■ Available records ■
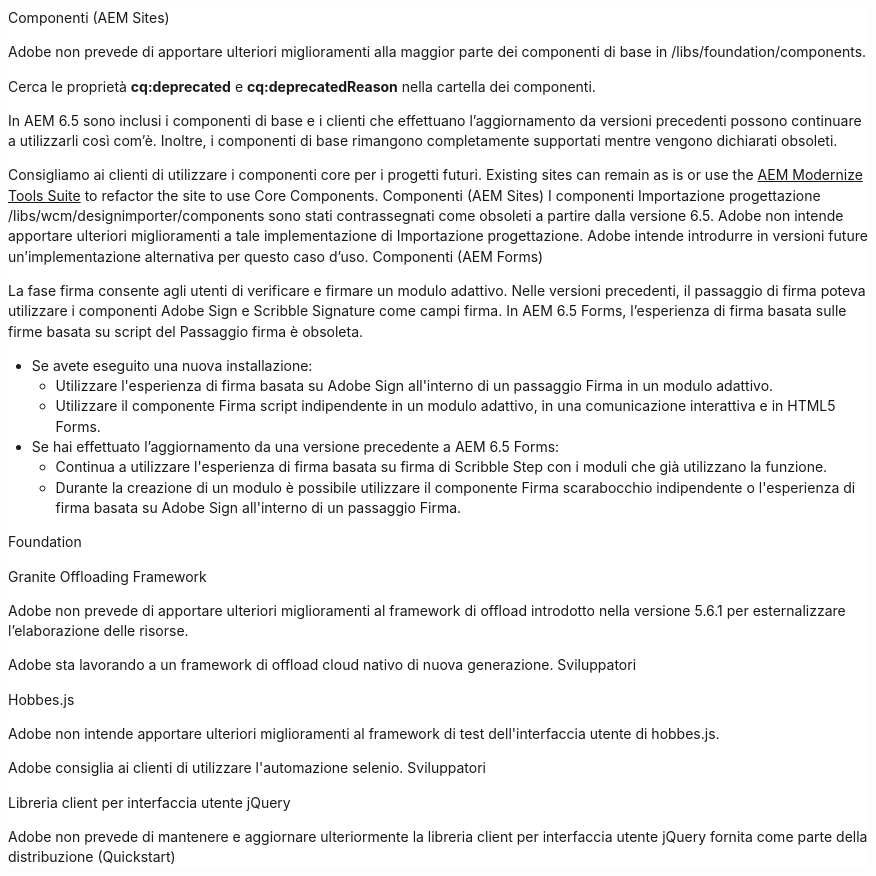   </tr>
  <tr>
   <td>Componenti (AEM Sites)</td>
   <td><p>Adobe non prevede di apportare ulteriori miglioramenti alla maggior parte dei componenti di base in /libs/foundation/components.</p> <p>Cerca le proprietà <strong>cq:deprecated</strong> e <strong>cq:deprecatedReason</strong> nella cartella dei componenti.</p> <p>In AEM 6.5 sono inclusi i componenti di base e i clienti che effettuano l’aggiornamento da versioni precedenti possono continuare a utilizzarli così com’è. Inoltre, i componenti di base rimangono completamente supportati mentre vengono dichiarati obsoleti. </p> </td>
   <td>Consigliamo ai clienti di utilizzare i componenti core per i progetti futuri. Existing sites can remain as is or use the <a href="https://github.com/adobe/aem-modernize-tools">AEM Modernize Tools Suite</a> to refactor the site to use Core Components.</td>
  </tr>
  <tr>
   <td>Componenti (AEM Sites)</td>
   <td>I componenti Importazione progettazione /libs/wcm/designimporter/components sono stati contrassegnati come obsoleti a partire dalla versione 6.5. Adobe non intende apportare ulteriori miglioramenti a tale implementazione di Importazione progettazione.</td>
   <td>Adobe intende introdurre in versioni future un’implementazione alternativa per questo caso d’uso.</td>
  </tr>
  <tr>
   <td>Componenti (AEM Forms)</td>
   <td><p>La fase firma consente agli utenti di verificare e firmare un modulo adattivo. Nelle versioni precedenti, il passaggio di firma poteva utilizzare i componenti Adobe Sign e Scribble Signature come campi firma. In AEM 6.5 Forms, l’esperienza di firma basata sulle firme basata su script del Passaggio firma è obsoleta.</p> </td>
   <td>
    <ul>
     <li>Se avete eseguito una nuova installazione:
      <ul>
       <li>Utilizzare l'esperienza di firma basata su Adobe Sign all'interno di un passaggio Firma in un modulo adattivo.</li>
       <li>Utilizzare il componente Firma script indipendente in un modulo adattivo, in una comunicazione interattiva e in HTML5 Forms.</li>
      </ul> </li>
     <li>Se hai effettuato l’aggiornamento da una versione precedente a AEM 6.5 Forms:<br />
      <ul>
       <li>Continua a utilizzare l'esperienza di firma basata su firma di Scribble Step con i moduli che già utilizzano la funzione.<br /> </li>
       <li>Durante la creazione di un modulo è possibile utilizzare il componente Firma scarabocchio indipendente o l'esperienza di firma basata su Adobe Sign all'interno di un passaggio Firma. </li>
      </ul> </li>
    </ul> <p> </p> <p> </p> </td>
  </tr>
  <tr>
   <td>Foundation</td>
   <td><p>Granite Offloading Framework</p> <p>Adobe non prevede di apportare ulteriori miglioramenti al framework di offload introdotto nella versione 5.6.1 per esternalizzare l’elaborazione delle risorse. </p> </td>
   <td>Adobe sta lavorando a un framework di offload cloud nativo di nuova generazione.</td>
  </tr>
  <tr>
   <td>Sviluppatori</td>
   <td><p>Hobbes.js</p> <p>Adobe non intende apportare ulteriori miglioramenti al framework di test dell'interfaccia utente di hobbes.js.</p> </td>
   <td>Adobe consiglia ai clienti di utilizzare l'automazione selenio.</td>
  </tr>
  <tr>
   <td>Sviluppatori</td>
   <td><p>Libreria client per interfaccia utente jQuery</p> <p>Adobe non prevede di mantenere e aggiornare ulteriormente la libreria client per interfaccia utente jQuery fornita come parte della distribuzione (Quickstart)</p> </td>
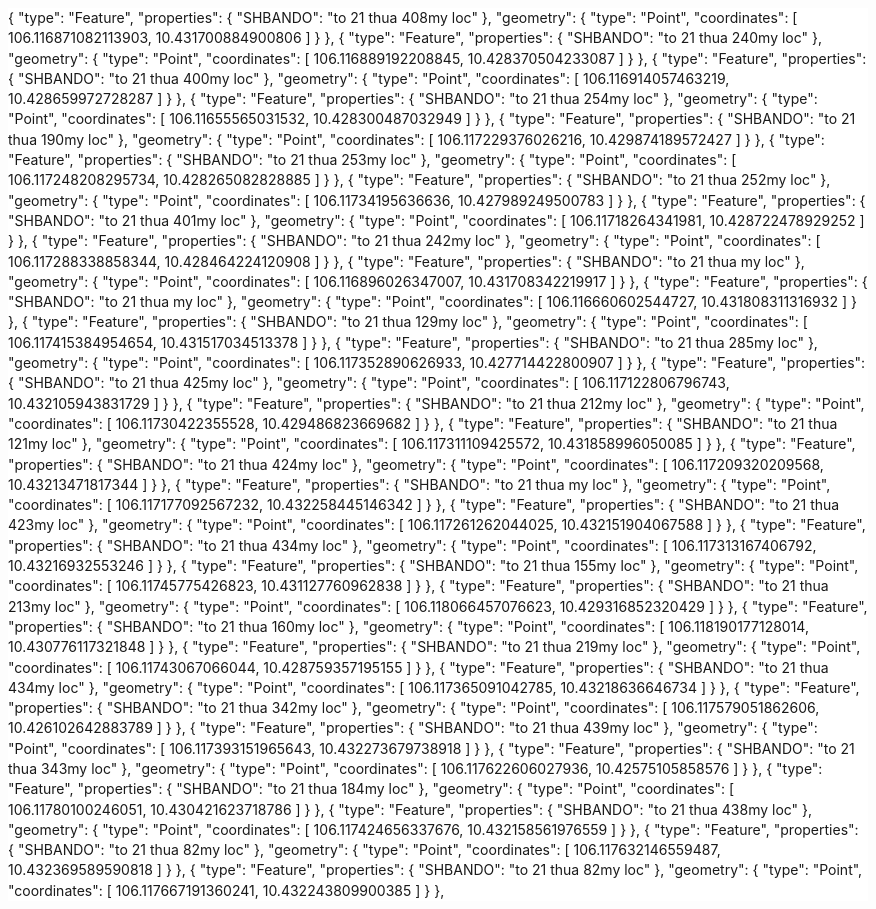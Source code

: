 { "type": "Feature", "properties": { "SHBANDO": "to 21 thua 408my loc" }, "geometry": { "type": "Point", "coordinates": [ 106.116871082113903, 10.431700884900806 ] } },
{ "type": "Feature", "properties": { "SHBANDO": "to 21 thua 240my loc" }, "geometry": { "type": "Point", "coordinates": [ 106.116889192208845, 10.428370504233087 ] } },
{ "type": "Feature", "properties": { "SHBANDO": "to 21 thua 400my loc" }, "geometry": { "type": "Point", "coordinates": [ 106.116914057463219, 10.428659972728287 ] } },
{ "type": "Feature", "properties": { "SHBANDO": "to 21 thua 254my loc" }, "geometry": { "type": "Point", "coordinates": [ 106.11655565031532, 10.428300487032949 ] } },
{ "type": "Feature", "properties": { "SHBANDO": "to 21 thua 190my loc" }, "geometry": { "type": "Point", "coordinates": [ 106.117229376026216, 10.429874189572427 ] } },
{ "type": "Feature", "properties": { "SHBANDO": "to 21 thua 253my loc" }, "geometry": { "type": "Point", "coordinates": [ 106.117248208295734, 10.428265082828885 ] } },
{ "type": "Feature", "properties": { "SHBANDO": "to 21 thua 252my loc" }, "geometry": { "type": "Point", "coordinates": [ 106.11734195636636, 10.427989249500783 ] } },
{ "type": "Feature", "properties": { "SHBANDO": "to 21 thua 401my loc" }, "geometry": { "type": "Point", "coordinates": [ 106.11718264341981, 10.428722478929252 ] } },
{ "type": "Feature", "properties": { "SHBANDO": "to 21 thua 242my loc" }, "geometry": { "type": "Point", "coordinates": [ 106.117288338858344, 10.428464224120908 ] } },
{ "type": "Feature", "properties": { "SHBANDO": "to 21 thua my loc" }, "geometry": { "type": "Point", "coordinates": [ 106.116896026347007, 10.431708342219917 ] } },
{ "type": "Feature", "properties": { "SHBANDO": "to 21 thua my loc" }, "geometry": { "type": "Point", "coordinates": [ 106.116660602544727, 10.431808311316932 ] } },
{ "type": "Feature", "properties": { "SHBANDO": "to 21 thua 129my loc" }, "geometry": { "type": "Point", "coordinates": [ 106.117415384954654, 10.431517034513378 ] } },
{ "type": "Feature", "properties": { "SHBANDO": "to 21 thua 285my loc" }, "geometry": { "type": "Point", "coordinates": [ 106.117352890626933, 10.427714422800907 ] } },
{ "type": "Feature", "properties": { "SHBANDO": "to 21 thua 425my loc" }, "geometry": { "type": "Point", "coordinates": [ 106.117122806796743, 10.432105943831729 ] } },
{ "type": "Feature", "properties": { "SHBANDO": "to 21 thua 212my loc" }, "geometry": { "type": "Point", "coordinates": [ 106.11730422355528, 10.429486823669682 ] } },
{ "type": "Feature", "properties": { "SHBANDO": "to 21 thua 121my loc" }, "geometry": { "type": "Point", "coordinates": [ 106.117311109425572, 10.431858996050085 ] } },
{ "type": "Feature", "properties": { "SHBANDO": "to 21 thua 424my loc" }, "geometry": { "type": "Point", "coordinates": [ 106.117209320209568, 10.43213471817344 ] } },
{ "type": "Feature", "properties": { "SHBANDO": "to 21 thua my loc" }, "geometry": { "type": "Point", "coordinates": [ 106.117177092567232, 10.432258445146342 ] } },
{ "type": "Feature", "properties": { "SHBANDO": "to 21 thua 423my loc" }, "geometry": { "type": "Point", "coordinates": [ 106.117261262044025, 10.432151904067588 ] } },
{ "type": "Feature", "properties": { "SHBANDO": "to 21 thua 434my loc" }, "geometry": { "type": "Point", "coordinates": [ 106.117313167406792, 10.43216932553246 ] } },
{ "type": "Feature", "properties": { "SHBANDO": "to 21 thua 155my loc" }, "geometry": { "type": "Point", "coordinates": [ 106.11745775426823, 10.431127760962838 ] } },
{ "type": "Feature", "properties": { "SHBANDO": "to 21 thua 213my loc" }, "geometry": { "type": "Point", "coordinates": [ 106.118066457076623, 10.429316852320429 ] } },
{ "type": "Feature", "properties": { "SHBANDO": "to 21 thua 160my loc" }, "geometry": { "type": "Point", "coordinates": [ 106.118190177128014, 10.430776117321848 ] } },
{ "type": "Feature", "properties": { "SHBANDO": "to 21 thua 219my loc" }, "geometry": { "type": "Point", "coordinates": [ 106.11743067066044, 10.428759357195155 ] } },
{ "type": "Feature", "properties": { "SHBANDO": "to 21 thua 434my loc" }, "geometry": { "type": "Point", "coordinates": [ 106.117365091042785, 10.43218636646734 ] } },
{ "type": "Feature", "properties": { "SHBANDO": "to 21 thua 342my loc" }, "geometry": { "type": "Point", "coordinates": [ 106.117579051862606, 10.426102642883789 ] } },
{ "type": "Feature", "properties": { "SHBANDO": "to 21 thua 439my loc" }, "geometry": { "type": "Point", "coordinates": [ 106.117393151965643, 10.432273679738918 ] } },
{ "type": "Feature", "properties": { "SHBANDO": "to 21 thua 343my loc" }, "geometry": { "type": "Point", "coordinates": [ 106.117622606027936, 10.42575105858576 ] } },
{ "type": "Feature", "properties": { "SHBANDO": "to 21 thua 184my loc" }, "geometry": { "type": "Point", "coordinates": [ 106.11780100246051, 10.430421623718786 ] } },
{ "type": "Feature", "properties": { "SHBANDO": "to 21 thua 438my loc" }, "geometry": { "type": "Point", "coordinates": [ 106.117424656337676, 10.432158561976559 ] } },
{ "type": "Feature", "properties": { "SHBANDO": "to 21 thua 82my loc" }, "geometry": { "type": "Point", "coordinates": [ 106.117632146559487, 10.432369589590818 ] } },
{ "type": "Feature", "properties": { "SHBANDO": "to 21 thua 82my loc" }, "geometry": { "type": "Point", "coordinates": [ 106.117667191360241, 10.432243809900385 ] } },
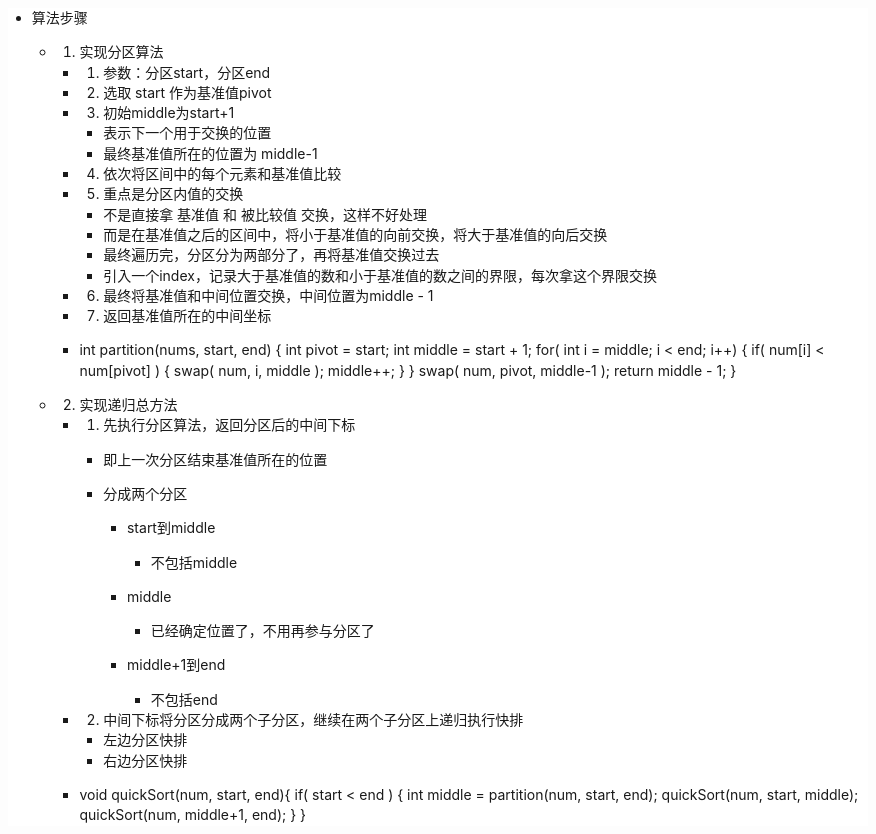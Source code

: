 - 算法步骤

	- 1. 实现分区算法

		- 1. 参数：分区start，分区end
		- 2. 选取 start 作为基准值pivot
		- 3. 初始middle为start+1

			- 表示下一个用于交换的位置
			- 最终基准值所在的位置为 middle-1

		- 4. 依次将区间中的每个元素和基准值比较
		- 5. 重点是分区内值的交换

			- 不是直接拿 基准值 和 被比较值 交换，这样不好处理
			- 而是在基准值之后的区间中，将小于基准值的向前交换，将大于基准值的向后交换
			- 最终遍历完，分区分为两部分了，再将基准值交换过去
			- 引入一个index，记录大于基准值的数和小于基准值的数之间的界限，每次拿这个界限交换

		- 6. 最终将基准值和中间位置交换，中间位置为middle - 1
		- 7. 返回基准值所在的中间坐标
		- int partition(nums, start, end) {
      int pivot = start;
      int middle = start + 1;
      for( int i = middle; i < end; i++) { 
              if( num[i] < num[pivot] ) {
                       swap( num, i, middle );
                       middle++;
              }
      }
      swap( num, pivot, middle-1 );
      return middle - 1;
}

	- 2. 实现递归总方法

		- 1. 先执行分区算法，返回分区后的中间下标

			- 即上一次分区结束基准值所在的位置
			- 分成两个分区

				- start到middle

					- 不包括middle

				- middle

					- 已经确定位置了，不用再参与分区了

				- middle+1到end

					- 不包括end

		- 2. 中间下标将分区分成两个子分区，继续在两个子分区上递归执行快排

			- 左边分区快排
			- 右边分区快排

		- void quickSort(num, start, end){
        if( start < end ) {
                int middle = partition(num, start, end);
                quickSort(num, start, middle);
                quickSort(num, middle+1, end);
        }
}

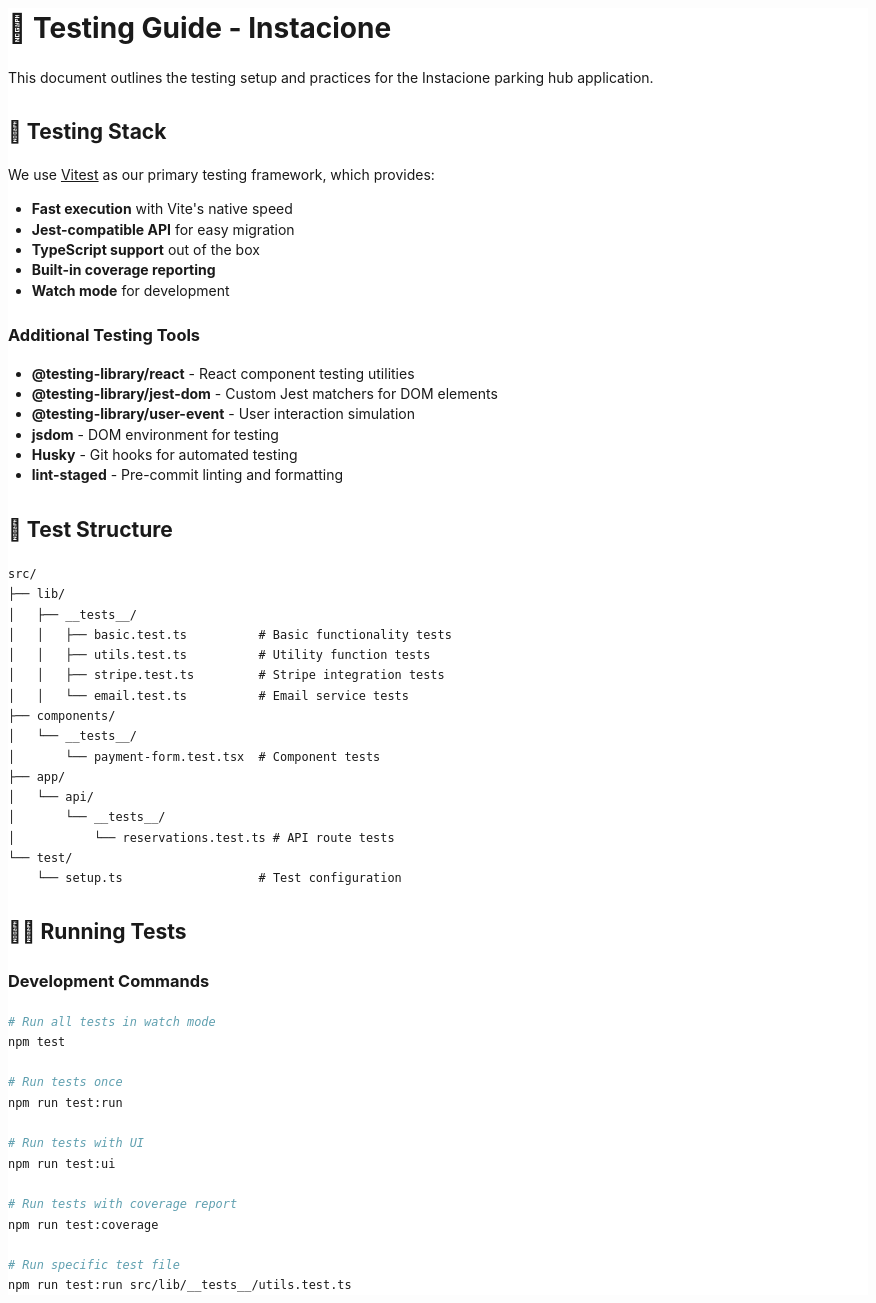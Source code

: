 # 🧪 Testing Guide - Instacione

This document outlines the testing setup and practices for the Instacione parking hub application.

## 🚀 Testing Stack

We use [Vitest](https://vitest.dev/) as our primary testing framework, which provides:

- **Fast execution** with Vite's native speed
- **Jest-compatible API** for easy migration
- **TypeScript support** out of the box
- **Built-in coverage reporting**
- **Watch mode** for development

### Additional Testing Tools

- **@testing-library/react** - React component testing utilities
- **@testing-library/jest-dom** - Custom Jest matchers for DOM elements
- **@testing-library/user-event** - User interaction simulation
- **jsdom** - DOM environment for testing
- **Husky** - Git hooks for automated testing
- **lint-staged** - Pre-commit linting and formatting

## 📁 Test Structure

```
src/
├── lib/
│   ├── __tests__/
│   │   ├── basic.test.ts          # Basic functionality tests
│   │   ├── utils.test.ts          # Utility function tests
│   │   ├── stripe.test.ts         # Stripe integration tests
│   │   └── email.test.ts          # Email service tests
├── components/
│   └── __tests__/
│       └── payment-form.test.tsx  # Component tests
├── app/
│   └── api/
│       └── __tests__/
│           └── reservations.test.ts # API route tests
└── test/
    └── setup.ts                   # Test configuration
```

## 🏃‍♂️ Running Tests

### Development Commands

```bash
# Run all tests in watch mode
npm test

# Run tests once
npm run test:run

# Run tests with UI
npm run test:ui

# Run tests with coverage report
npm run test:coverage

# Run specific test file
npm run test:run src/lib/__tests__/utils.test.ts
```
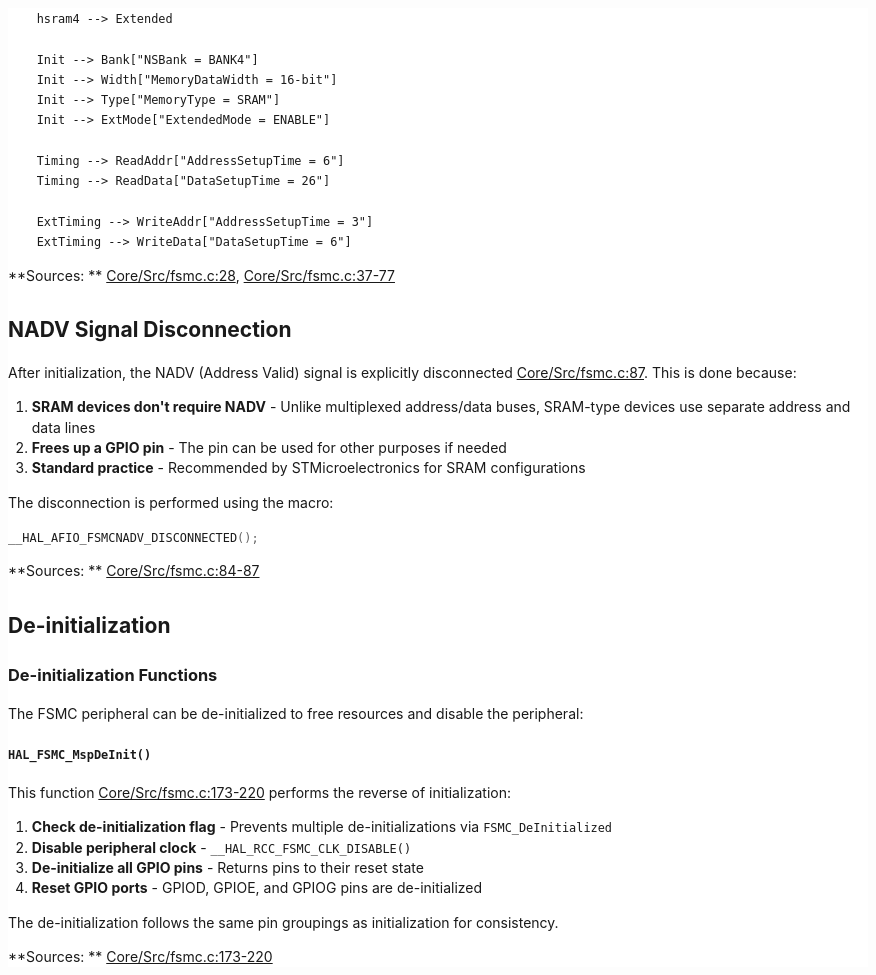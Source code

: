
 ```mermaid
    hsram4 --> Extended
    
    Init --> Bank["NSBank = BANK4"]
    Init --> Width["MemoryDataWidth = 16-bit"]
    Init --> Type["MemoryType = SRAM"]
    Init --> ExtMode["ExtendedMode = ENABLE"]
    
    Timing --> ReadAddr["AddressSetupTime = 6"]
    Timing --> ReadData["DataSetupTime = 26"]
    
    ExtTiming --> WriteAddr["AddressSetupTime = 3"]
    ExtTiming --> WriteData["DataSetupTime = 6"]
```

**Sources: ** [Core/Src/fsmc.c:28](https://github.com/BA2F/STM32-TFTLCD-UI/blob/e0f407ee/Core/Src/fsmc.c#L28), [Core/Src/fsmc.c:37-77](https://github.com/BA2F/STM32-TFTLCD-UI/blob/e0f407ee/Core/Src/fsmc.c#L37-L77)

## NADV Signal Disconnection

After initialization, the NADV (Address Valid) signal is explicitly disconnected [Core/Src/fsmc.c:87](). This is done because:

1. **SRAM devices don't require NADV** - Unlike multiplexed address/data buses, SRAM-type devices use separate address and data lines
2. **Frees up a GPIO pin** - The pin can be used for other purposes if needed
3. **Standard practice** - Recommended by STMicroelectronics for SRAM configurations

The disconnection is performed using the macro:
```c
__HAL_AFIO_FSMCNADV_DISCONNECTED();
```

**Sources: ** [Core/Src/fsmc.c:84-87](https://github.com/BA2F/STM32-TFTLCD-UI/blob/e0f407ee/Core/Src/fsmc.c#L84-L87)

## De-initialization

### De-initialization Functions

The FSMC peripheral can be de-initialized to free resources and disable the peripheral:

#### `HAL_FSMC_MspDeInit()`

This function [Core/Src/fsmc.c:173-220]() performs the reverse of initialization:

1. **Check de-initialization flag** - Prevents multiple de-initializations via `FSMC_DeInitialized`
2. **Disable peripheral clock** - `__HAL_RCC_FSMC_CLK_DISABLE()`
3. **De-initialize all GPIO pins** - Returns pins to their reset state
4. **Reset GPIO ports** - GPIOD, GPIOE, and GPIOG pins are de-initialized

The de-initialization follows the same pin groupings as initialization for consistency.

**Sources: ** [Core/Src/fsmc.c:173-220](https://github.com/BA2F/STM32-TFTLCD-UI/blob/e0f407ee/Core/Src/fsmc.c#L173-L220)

■ Aim of the exercise ■
Please reproduce the lines from the line with "21 thua 343my" to the line with "[ 106.117632146559487, 10.432369589590818", both ends included, exactly as they appear above.

■ Response area ■
{ "type": "Feature", "properties": { "SHBANDO": "to 21 thua 343my loc" }, "geometry": { "type": "Point", "coordinates": [ 106.117622606027936, 10.42575105858576 ] } },
{ "type": "Feature", "properties": { "SHBANDO": "to 21 thua 184my loc" }, "geometry": { "type": "Point", "coordinates": [ 106.11780100246051, 10.430421623718786 ] } },
{ "type": "Feature", "properties": { "SHBANDO": "to 21 thua 438my loc" }, "geometry": { "type": "Point", "coordinates": [ 106.117424656337676, 10.432158561976559 ] } },
{ "type": "Feature", "properties": { "SHBANDO": "to 21 thua 82my loc" }, "geometry": { "type": "Point", "coordinates": [ 106.117632146559487, 10.432369589590818 ] } },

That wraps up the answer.